ASSIGNMENT:
Copy the records below in full and leave every image out of the copy.

____

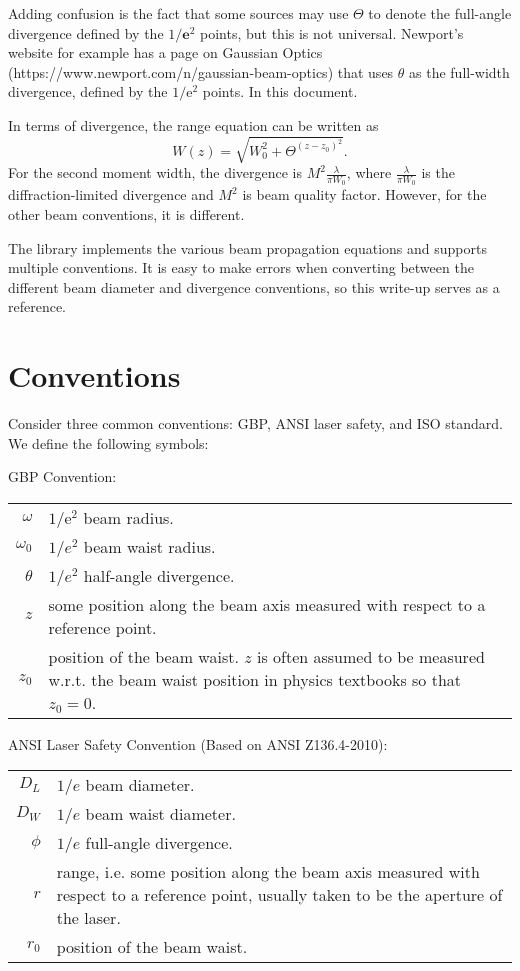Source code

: \documentclass[]{article}
\begin{document}
Adding confusion is the fact that some sources may use $\Theta$ to
denote the full-angle divergence defined by the $1/\textbf{e}^2$ points, but this is not
universal. Newport's website for example has a page on Gaussian Optics (https://www.newport.com/n/gaussian-beam-optics) that uses $\theta$ as the full-width
divergence, defined by the $1/\text{e}^2$ points. In this document.

In terms of divergence, the range equation can be written as
\begin{equation}
    W(z) = \sqrt{W_0^2 + \Theta^(z - z_0)^2}.
\end{equation}
For the second moment width, the divergence is $M^2 \frac{\lambda}{\pi W_0}$, where $\frac{\lambda}{\pi W_0}$ is the diffraction-limited divergence and $M^2$ is beam quality factor.
However, for the other beam conventions, it is different.


The library implements the various beam propagation equations and supports multiple conventions.
It is easy to make errors when converting between the different beam diameter and divergence conventions, so this write-up serves as a reference.

\section{Conventions}

Consider three common conventions: GBP, ANSI laser safety, and ISO standard. We define the following symbols:


GBP Convention:

\begin{tabular}{rp{5in}}
    $\omega$ & $1/\text{e}^2$ beam radius. \\
    $\omega_0$& $1/e^2$ beam waist radius. \\
    $\theta$ & $1/e^2$ half-angle divergence. \\
    $z$ & some position along the beam axis measured with respect to a reference point. \\
    $z_0$ & position of the beam waist. $z$ is often assumed to be measured w.r.t. the beam waist position in physics textbooks so that $z_0 = 0$.
\end{tabular}

ANSI Laser Safety Convention (Based on ANSI Z136.4-2010):

\begin{tabular}{rp{5in}}
$D_L$ & $1/e$ beam diameter. \\
$D_W$ & $1/e$ beam waist diameter. \\
$\phi$ & $1/e$ full-angle divergence. \\
$r$ & range, i.e. some position along the beam axis measured with respect to a reference point, usually taken to be the aperture of the laser. \\
$r_0$ & position of the beam waist.
\end{tabular}
\end{document}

____

YOUR SOLUTION:
Source code

: \documentclass[]{article}
\begin{document}
Adding confusion is the fact that some sources may use $\Theta$ to
denote the full-angle divergence defined by the $1/\textbf{e}^2$ points, but this is not
universal. Newport's website for example has a page on Gaussian Optics (https://www.newport.com/n/gaussian-beam-optics) that uses $\theta$ as the full-width
divergence, defined by the $1/\text{e}^2$ points. In this document.

In terms of divergence, the range equation can be written as
\begin{equation}
    W(z) = \sqrt{W_0^2 + \Theta^(z - z_0)^2}.
\end{equation}
For the second moment width, the divergence is $M^2 \frac{\lambda}{\pi W_0}$, where $\frac{\lambda}{\pi W_0}$ is the diffraction-limited divergence and $M^2$ is beam quality factor.
However, for the other beam conventions, it is different.


The library implements the various beam propagation equations and supports multiple conventions.
It is easy to make errors when converting between the different beam diameter and divergence conventions, so this write-up serves as a reference.

\section{Conventions}

Consider three common conventions: GBP, ANSI laser safety, and ISO standard. We define the following symbols:


GBP Convention:

\begin{tabular}{rp{5in}}
    $\omega$ & $1/\text{e}^2$ beam radius. \\
    $\omega_0$& $1/e^2$ beam waist radius. \\
    $\theta$ & $1/e^2$ half-angle divergence. \\
    $z$ & some position along the beam axis measured with respect to a reference point. \\
    $z_0$ & position of the beam waist. $z$ is often assumed to be measured w.r.t. the beam waist position in physics textbooks so that $z_0 = 0$.
\end{tabular}

ANSI Laser Safety Convention (Based on ANSI Z136.4-2010):

\begin{tabular}{rp{5in}}
$D_L$ & $1/e$ beam diameter. \\
$D_W$ & $1/e$ beam waist diameter. \\
$\phi$ & $1/e$ full-angle divergence. \\
$r$ & range, i.e. some position along the beam axis measured with respect to a reference point, usually taken to be the aperture of the laser. \\
$r_0$ & position of the beam waist.
\end{tabular}
\end{document}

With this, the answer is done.